Stored data:
..........

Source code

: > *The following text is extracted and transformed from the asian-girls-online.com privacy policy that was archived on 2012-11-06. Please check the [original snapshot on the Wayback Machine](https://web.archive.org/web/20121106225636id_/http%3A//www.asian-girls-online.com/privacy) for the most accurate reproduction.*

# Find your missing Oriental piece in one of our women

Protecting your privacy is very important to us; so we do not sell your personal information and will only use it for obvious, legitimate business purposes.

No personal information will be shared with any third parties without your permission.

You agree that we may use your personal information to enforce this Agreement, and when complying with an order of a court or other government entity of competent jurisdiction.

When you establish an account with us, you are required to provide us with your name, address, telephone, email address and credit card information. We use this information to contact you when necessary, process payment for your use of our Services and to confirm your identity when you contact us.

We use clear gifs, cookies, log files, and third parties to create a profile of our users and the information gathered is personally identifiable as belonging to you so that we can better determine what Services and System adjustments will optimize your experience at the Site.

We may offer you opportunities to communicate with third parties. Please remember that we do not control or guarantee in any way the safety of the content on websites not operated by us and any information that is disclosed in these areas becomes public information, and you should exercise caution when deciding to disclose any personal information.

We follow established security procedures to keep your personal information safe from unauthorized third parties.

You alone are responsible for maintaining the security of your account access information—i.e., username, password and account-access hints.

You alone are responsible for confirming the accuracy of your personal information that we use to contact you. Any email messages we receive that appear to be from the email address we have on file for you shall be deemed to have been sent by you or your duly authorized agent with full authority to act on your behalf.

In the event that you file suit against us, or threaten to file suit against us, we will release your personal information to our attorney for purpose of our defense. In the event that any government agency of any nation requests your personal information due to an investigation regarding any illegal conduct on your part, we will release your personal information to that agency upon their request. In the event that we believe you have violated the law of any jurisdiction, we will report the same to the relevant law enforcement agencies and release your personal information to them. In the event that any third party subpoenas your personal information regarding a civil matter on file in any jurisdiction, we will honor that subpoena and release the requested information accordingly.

..........

What belongs in the answer is each line of the data that has the word "account".

Response for this exercise:
When you establish an account with us, you are required to provide us with your name, address, telephone, email address and credit card information. We use this information to contact you when necessary, process payment for your use of our Services and to confirm your identity when you contact us.
You alone are responsible for maintaining the security of your account access information—i.e., username, password and account-access hints.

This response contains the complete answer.